Harrison Hot Springs proves that sometimes the best investments are the ones you can’t make. While Tekamar doesn’t currently lend in this resort community (0% LTV), there’s a fascinating story behind why this tiny lakeside town commands such respect in BC’s real estate landscape.
The natural hot springs that give this place its name have been drawing visitors for over a century, creating something rare in small-town BC: genuine economic resilience built on renewable resources. You can’t relocate hot springs to China or automate them out of existence. The 1,905 residents here understand this advantage, which explains why 32.5% of the population is over 65 — smart money tends to migrate toward proven stability.

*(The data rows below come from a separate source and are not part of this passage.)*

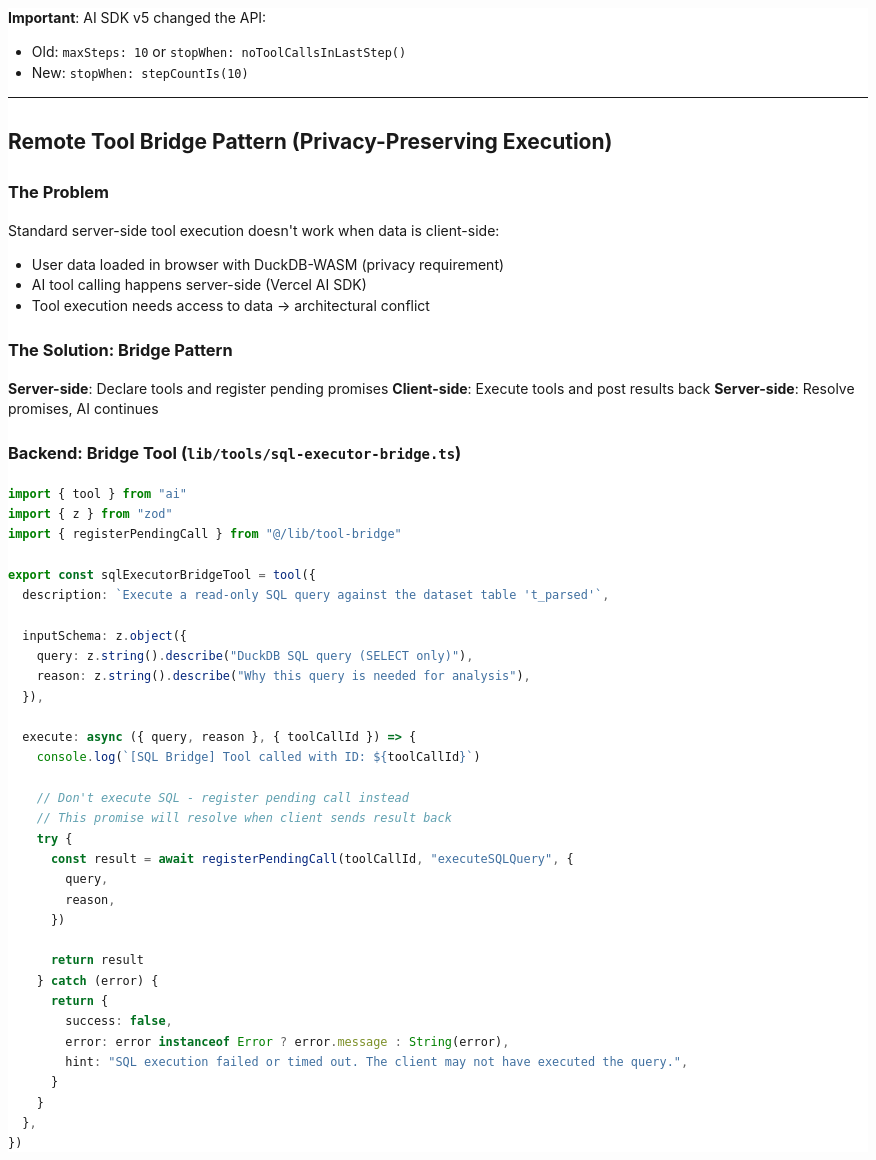 **Important**: AI SDK v5 changed the API:
- Old: `maxSteps: 10` or `stopWhen: noToolCallsInLastStep()`
- New: `stopWhen: stepCountIs(10)`

---

## Remote Tool Bridge Pattern (Privacy-Preserving Execution)

### The Problem

Standard server-side tool execution doesn't work when data is client-side:
- User data loaded in browser with DuckDB-WASM (privacy requirement)
- AI tool calling happens server-side (Vercel AI SDK)
- Tool execution needs access to data → architectural conflict

### The Solution: Bridge Pattern

**Server-side**: Declare tools and register pending promises
**Client-side**: Execute tools and post results back
**Server-side**: Resolve promises, AI continues

### Backend: Bridge Tool (`lib/tools/sql-executor-bridge.ts`)

```typescript
import { tool } from "ai"
import { z } from "zod"
import { registerPendingCall } from "@/lib/tool-bridge"

export const sqlExecutorBridgeTool = tool({
  description: `Execute a read-only SQL query against the dataset table 't_parsed'`,

  inputSchema: z.object({
    query: z.string().describe("DuckDB SQL query (SELECT only)"),
    reason: z.string().describe("Why this query is needed for analysis"),
  }),

  execute: async ({ query, reason }, { toolCallId }) => {
    console.log(`[SQL Bridge] Tool called with ID: ${toolCallId}`)

    // Don't execute SQL - register pending call instead
    // This promise will resolve when client sends result back
    try {
      const result = await registerPendingCall(toolCallId, "executeSQLQuery", {
        query,
        reason,
      })

      return result
    } catch (error) {
      return {
        success: false,
        error: error instanceof Error ? error.message : String(error),
        hint: "SQL execution failed or timed out. The client may not have executed the query.",
      }
    }
  },
})
```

Harrison’s housing market tells an interesting tale. With 65% single-detached homes and a median age of 57.2 years, this isn’t a starter-home community. It’s where people land after they’ve figured out what matters. The 29.8% population growth since 2016 suggests others are catching on, despite a median household income of $74,000 that would struggle in Vancouver but works perfectly fine when your backyard includes Harrison Lake and the Cascade Mountains.
The tourism economy here isn’t the boom-bust variety that plagues ski towns. Hot springs work year-round, the lake doesn’t close for maintenance, and being just 90 minutes from Vancouver means weekend warriors can actually make the drive. Retail trade and accommodation services dominate the job market, but that 9.6% employment in public administration hints at the stability that keeps communities like this functioning when tourism softens.
Smart mortgage brokers keep Harrison Hot Springs on their radar not for current opportunities, but because markets this tightly held don’t stay that way forever.